Glucagon-like peptide-1 is co-released with PYY by the same L-cells in the lower small intestine. It fires within minutes of food reaching the distal gut, peaks around an hour after eating, and acts on receptors in the hypothalamus, the brainstem, and — as Daniel Drucker at the University of Toronto has spent decades demonstrating — throughout the central nervous system.

GLP-1 does more than signal satiety. It slows gastric emptying (extending the felt sense of fullness from the stomach), enhances insulin release in response to glucose, and — through receptors in the reward circuitry — modulates the brain's response to food cues. The breadth of its action is why GLP-1 became the basis for the most effective pharmacological approach to obesity in decades.

Endogenous GLP-1 has a very short half-life — degraded within minutes by the enzyme DPP-4 — which limits the duration of the natural signal. Semaglutide and tirzepatide are engineered to resist this degradation, extending the satiety signal from minutes to days. That is the mechanistic move behind the entire GLP-1 receptor agonist class.

How the three hormones work together

A well-functioning meal triggers a sequence:

• Food enters the stomach; stretch receptors send early fullness signals through the vagus nerve.
• Within 15 minutes, fat and protein reach the duodenum and trigger CCK release — the first chemical "enough" signal.
• Around 30 to 60 minutes in, food reaches the distal small intestine and triggers GLP-1 and PYY release — the sustained satiety phase.
• Ghrelin, which had been rising before the meal, falls sharply once eating begins and remains suppressed for hours.

The brain integrates these signals against a background reading of energy stores (mediated largely by leptin) and decides whether to continue food-seeking behaviour. When the system works, the answer is no until the next meal cycle. When one or more signals are blunted — by food composition, by leptin resistance, by dieting-induced hormonal shifts — the answer is yes much sooner.

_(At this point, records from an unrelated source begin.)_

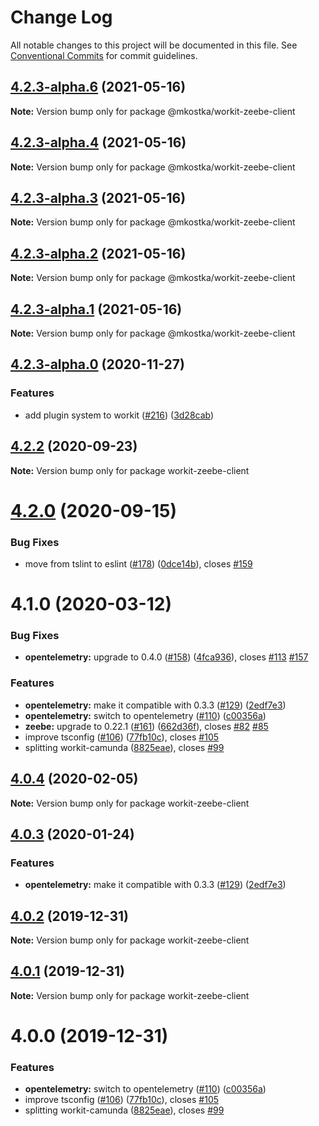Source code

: # Change Log

All notable changes to this project will be documented in this file.
See [Conventional Commits](https://conventionalcommits.org) for commit guidelines.

## [4.2.3-alpha.6](https://github.com/kostkams/workit/compare/v4.2.3-alpha.4...v4.2.3-alpha.6) (2021-05-16)

**Note:** Version bump only for package @mkostka/workit-zeebe-client





## [4.2.3-alpha.4](https://github.com/kostkams/workit/compare/v4.2.3-alpha.3...v4.2.3-alpha.4) (2021-05-16)

**Note:** Version bump only for package @mkostka/workit-zeebe-client





## [4.2.3-alpha.3](https://github.com/kostkams/workit/compare/v4.2.3-alpha.2...v4.2.3-alpha.3) (2021-05-16)

**Note:** Version bump only for package @mkostka/workit-zeebe-client





## [4.2.3-alpha.2](https://github.com/kostkams/workit/compare/v4.2.3-alpha.1...v4.2.3-alpha.2) (2021-05-16)

**Note:** Version bump only for package @mkostka/workit-zeebe-client





## [4.2.3-alpha.1](https://github.com/kostkams/workit/compare/v4.2.3-alpha.0...v4.2.3-alpha.1) (2021-05-16)

**Note:** Version bump only for package @mkostka/workit-zeebe-client





## [4.2.3-alpha.0](https://github.com/kostkams/workit/compare/v4.2.2...v4.2.3-alpha.0) (2020-11-27)


### Features

* add plugin system to workit ([#216](https://github.com/kostkams/workit/issues/216)) ([3d28cab](https://github.com/kostkams/workit/commit/3d28cab7265948f479228e3142cd341c57b6531a))





## [4.2.2](https://github.com/kostkams/workit/compare/v4.2.1...v4.2.2) (2020-09-23)

**Note:** Version bump only for package workit-zeebe-client





# [4.2.0](https://github.com/kostkams/workit/compare/v4.1.0...v4.2.0) (2020-09-15)


### Bug Fixes

* move from tslint to eslint ([#178](https://github.com/kostkams/workit/issues/178)) ([0dce14b](https://github.com/kostkams/workit/commit/0dce14b696649cdff886c3e7a0ffdbbd56b548d7)), closes [#159](https://github.com/kostkams/workit/issues/159)





# 4.1.0 (2020-03-12)


### Bug Fixes

* **opentelemetry:** upgrade to 0.4.0 ([#158](https://github.com/kostkams/workit/issues/158)) ([4fca936](https://github.com/kostkams/workit/commit/4fca93608cb8ecb0242f7d8fe406b14bec0dc80b)), closes [#113](https://github.com/kostkams/workit/issues/113) [#157](https://github.com/kostkams/workit/issues/157)


### Features

* **opentelemetry:** make it compatible with 0.3.3 ([#129](https://github.com/kostkams/workit/issues/129)) ([2edf7e3](https://github.com/kostkams/workit/commit/2edf7e38a2bd5ad56d775c27e220a90c230f57f4))
* **opentelemetry:** switch to opentelemetry ([#110](https://github.com/kostkams/workit/issues/110)) ([c00356a](https://github.com/kostkams/workit/commit/c00356aa4d792cfc310825d526f40f7eccb33844))
* **zeebe:** upgrade to 0.22.1 ([#161](https://github.com/kostkams/workit/issues/161)) ([662d36f](https://github.com/kostkams/workit/commit/662d36f68c864c6f2570f6ff2e4f711eb7d4245b)), closes [#82](https://github.com/kostkams/workit/issues/82) [#85](https://github.com/kostkams/workit/issues/85)
* improve tsconfig ([#106](https://github.com/kostkams/workit/issues/106)) ([77fb10c](https://github.com/kostkams/workit/commit/77fb10cee7abe9340d88d301a4066636f7898887)), closes [#105](https://github.com/kostkams/workit/issues/105)
* splitting workit-camunda ([8825eae](https://github.com/kostkams/workit/commit/8825eaef9b66f86f3c21de4bc8ba093c75779fb4)), closes [#99](https://github.com/kostkams/workit/issues/99)





## [4.0.4](https://github.com/kostkams/workit/compare/workit-zeebe-client@4.0.3...workit-zeebe-client@4.0.4) (2020-02-05)

**Note:** Version bump only for package workit-zeebe-client





## [4.0.3](https://github.com/kostkams/workit/compare/workit-zeebe-client@4.0.2...workit-zeebe-client@4.0.3) (2020-01-24)


### Features

* **opentelemetry:** make it compatible with 0.3.3 ([#129](https://github.com/kostkams/workit/issues/129)) ([2edf7e3](https://github.com/kostkams/workit/commit/2edf7e38a2bd5ad56d775c27e220a90c230f57f4))





## [4.0.2](https://github.com/kostkams/workit/compare/workit-zeebe-client@4.0.1...workit-zeebe-client@4.0.2) (2019-12-31)

**Note:** Version bump only for package workit-zeebe-client





## [4.0.1](https://github.com/kostkams/workit/compare/workit-zeebe-client@4.0.0...workit-zeebe-client@4.0.1) (2019-12-31)

**Note:** Version bump only for package workit-zeebe-client





# 4.0.0 (2019-12-31)


### Features

* **opentelemetry:** switch to opentelemetry ([#110](https://github.com/kostkams/workit/issues/110)) ([c00356a](https://github.com/kostkams/workit/commit/c00356a))
* improve tsconfig ([#106](https://github.com/kostkams/workit/issues/106)) ([77fb10c](https://github.com/kostkams/workit/commit/77fb10c)), closes [#105](https://github.com/kostkams/workit/issues/105)
* splitting workit-camunda ([8825eae](https://github.com/kostkams/workit/commit/8825eae)), closes [#99](https://github.com/kostkams/workit/issues/99)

Why GLP-1 medications are not just appetite suppressants

The term "appetite suppressant" frames GLP-1 medications as something that pushes hunger down. The mechanism is more accurately described as restoring satiety signalling to a state the dysregulated system no longer reliably produces. Semaglutide activates receptors that the endogenous hormone activates briefly; the engineered molecule simply keeps the signal on. Tirzepatide activates both GLP-1 and GIP receptors, broadening the signal.

The clinical observation that patients describe — eating reasonable portions and feeling done, without the constant pull back toward food — corresponds to what the gut hormone signalling was supposed to produce in the first place. The intervention is not foreign to the system. It is the system, sustained.

What this means for eating without medication

For anyone managing appetite without pharmacological help, the gut hormone biology suggests several practical handles. Eating slowly gives CCK time to arrive before the meal is over. Including protein and soluble fibre in every meal engages PYY more reliably than refined carbohydrate alone. Whole foods of varied texture engage the satiety apparatus more than ultra-processed equivalents. Sufficient sleep keeps the broader hormonal environment from drifting toward hunger.

These help — though they tend to help less in people whose satiety machinery is significantly dysregulated. For those situations, GLP-1 medications address the mechanism directly.

Key takeaways

• Three gut hormones — CCK, PYY, and GLP-1 — carry most of the chemical satiety signalling from gut to brain after a meal.
• CCK fires first (15–30 minutes), triggered by fat and protein reaching the duodenum; eating too quickly outpaces it.
• PYY extends satiety for 60–90 minutes after eating; its release scales with protein and soluble fibre.
• GLP-1 acts on the hypothalamus, brainstem, and reward circuitry — broader than the other two, with effects beyond simple appetite suppression.
• Ultra-processed foods produce blunted satiety hormone responses, contributing to higher spontaneous calorie intake.
• GLP-1 receptor agonists extend a signal that the endogenous hormone produces only briefly — they don't introduce a foreign action.